Der nachtägliche MQA Prozess verändert eindeutig die originale Signalwellenform. Die MQA Befürworter bewerten dies als Klangverbesserung. Nach Auffassung des Autors ist das Gegenteil der Fall, was auch logisch und technisch gestützt ist. Bei Léo Delibes Blumenduett aus der Oper Lakmé fällt das Klangbild in den mittleren und hohen Frequenzlagen faseriger aus, die Fokussierung der beiden Sängerinnen weniger gut. Dies zeigt sich im Ineinanderfliessen der Stimmen deutlich. Nun, es gibt Leute, die diese Art der Klangabbildung als angenehmer empfinden, was subjektiv OK ist. Nur präziser, wie von MQA behauptet, ist die Darbietung nicht. Die Unterschiede sind allerdings sehr subtil und nur auf einem guten Audio System hörbar.

Vergleicht man den Qobuz Stream mit dem Qobuz Download stellt man fest, dass beide Dateien identisch sind. Die Betonung liegt auf Dateien. Das heisst der Stream wird aufgezeichnet und die Daten digital verglichen, somit ein Vergleich statischer Daten. Klangunterschiede können aber zur Laufzeit entstehen, bei der Digital-Analog-Wandlung und der Signalausgabe, abhängig von der Hardwarequalität. Dies analog zu einer CD, die in unterschiedlichen Geräten gespielt anders klingt.

Bild 16: Album «Mirages». Aufnahmesitzung auf YouTube mit Sabine Devieilhe, Marianne Crebassa mit Les Siècles unter François-Xavier Roth. Label : Erato.

Hardware

Eine vergleichbare Klangverschiebung wie bei den Streams ist beim Hardwarevergleich zwischen dem preiswerten Chromecast Audio Modul und dem Rotel T14 Streamer Tuner wahrnehmbar.

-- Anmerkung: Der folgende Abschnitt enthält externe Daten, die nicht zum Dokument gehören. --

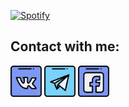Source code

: [![Spotify](https://novatorem-omega-three.vercel.app/api/spotify)][spotify]

## Сontact with me:

[<img alt="khotsevich | vk" src="./assets/logos/vk.svg" width="50px" />][vk]
[<img alt="khotsevich | vk" src="./assets/logos/telegram.svg" width="50px" />][telegram]
[<img alt="khotsevich | vk" src="./assets/logos/facebook.svg" width="50px" />][facebook]

[vk]: (https://vk.com/khotsevich)
[spotify]: (https://open.spotify.com/user/xrgijmkpddsact41v76h88uvd?si=JTFpei7gQSaefyprtpY_7g)
[telegram]: (https://t.me/maximushero)
[facebook]: (https://www.facebook.com/profile.php?id=100006889516818)
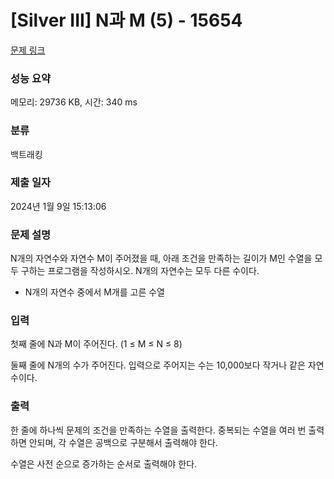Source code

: # [Silver III] N과 M (5) - 15654 

[문제 링크](https://www.acmicpc.net/problem/15654) 

### 성능 요약

메모리: 29736 KB, 시간: 340 ms

### 분류

백트래킹

### 제출 일자

2024년 1월 9일 15:13:06

### 문제 설명

<p>N개의 자연수와 자연수 M이 주어졌을 때, 아래 조건을 만족하는 길이가 M인 수열을 모두 구하는 프로그램을 작성하시오. N개의 자연수는 모두 다른 수이다.</p>

<ul>
	<li>N개의 자연수 중에서 M개를 고른 수열</li>
</ul>

### 입력 

 <p>첫째 줄에 N과 M이 주어진다. (1 ≤ M ≤ N ≤ 8)</p>

<p>둘째 줄에 N개의 수가 주어진다. 입력으로 주어지는 수는 10,000보다 작거나 같은 자연수이다.</p>

### 출력 

 <p>한 줄에 하나씩 문제의 조건을 만족하는 수열을 출력한다. 중복되는 수열을 여러 번 출력하면 안되며, 각 수열은 공백으로 구분해서 출력해야 한다.</p>

<p>수열은 사전 순으로 증가하는 순서로 출력해야 한다.</p>

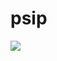 # psip

<img src="http://ec2-18-224-16-12.us-east-2.compute.amazonaws.com:8080/public/psip?url=https://raw.githubusercontent.com/jarrah42/ideas.psip/master/template.psip"/>




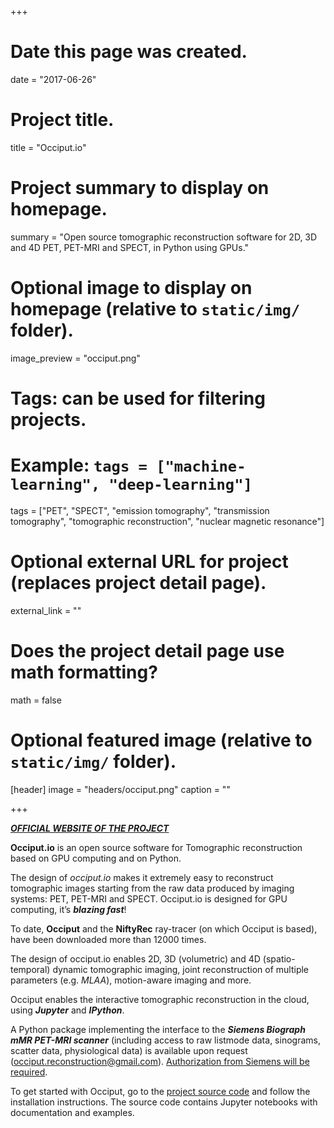 +++
# Date this page was created.
date = "2017-06-26"

# Project title.
title = "Occiput.io"

# Project summary to display on homepage.
summary = "Open source tomographic reconstruction software for 2D, 3D and 4D PET, PET-MRI and SPECT, in Python using GPUs."

# Optional image to display on homepage (relative to `static/img/` folder).
image_preview = "occiput.png"

# Tags: can be used for filtering projects.
# Example: `tags = ["machine-learning", "deep-learning"]`
tags = ["PET", "SPECT", "emission tomography", "transmission tomography",
            "tomographic reconstruction", "nuclear magnetic resonance"]

# Optional external URL for project (replaces project detail page).
external_link = ""

# Does the project detail page use math formatting?
math = false

# Optional featured image (relative to `static/img/` folder).
[header]
image = "headers/occiput.png"
caption = ""

+++

[***OFFICIAL WEBSITE OF THE PROJECT***](http://occiput.mgh.harvard.edu/)

**Occiput.io** is an open source software for Tomographic reconstruction based on GPU computing and on Python.

The design of *occiput.io* makes it extremely easy to reconstruct tomographic images starting from the raw data produced by imaging systems: PET, PET-MRI and SPECT. Occiput.io is designed for GPU computing, it’s ***blazing fast***!

To date, **Occiput** and the **NiftyRec** ray-tracer (on which Occiput is based), have been downloaded more than 12000 times.

The design of occiput.io enables 2D, 3D (volumetric) and 4D (spatio-temporal) dynamic tomographic imaging, joint reconstruction of multiple parameters (e.g. *MLAA*), motion-aware imaging and more.

Occiput enables the interactive tomographic reconstruction in the cloud, using ***Jupyter*** and ***IPython***.

A Python package implementing the interface to the ***Siemens Biograph mMR PET-MRI scanner*** (including access to raw listmode data, sinograms, scatter data, physiological data) is available upon request (occiput.reconstruction@gmail.com). <u>Authorization from Siemens will be required</u>.

To get started with Occiput, go to the [project source code](https://github.com/mscipio/occiput)  and follow the installation instructions. The source code contains Jupyter notebooks with documentation and examples.
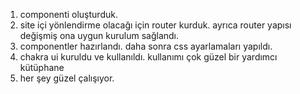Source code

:  1. componenti oluşturduk.
 2. site içi yönlendirme olacağı için router kurduk. ayrıca router yapısı değişmiş ona uygun kurulum sağlandı.
 3. componentler hazırlandı. daha sonra css ayarlamaları yapıldı.
 4. chakra ui kuruldu ve kullanıldı. kullanımı çok güzel bir yardımcı kütüphane
 5. her şey güzel çalışıyor.
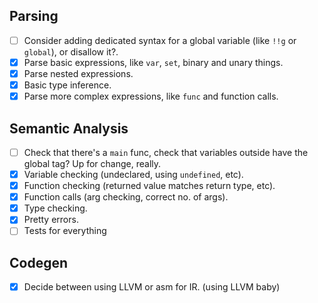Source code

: ## Parsing
- [ ] Consider adding dedicated syntax for a global variable (like `!!g` or `global`), or disallow it?.
- [x] Parse basic expressions, like `var`, `set`, binary and unary things.
- [x] Parse nested expressions.
- [x] Basic type inference.
- [x] Parse more complex expressions, like `func` and function calls.

## Semantic Analysis
- [ ] Check that there's a `main` func, check that variables outside have the global tag? Up for change, really.
- [x] Variable checking (undeclared, using `undefined`, etc).
- [x] Function checking (returned value matches return type, etc).
- [x] Function calls (arg checking, correct no. of args).
- [x] Type checking.
- [x] Pretty errors.
- [ ] Tests for everything

## Codegen
- [x] Decide between using LLVM or asm for IR. (using LLVM baby)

Die digitalen Datenströme der beiden Geräte wurden mit dem gleichen D/A-Wandler (Classé CP-800II) in die analoge Welt transformiert. Es gab lediglich einen Unterscheid in der digitalen Anbindung, respektive Verkabelung, die beim T14 über SPDIF/Koax ging und beim Chromecast Modul über SPDIF/Optical. In beiden Fällen kamen hochwertige Silent Wire Kabel zum Einsatz. Das rauer klingende Chromecast Modul bekam die Daten über WLAN zugespielt und der T14 kabelgebunden über Ethernet.

Fazit

Die meisten Streaming Dienste arbeiten mit Lautstärke Normalisierung. Dies führt bei Vergleichen zwischen Dienst und der heimischen Sammlung auf CD oder Festplatte zu Klangverschiebungen auf Grund der Pegeldifferenzen. Unterschiedliche Master sind ein weiterer Grund. Zumindest Pegeldifferenzen können mit dem Lautstärkeregler ausgeglichen werden. Beim Spielen ganzer Alben führt die Lautstärke Normalisation zu einem Ausgleich zwischen schnellen, lauten Stücken und leiser getragener Musik. Dies kann die innere künstlerische Struktur (laut/leise Spannungsbogen) eines Albums beeinträchtigen. An diesem Problem wird zurzeit gearbeitet. Abhängig von der App oder der App-Version lässt sich diese deaktivieren. Klangvergleich müssen mit der notwendigen Kenntnis der technischen Stolperfallen geschehen, ansonsten drohen Fehlurteile.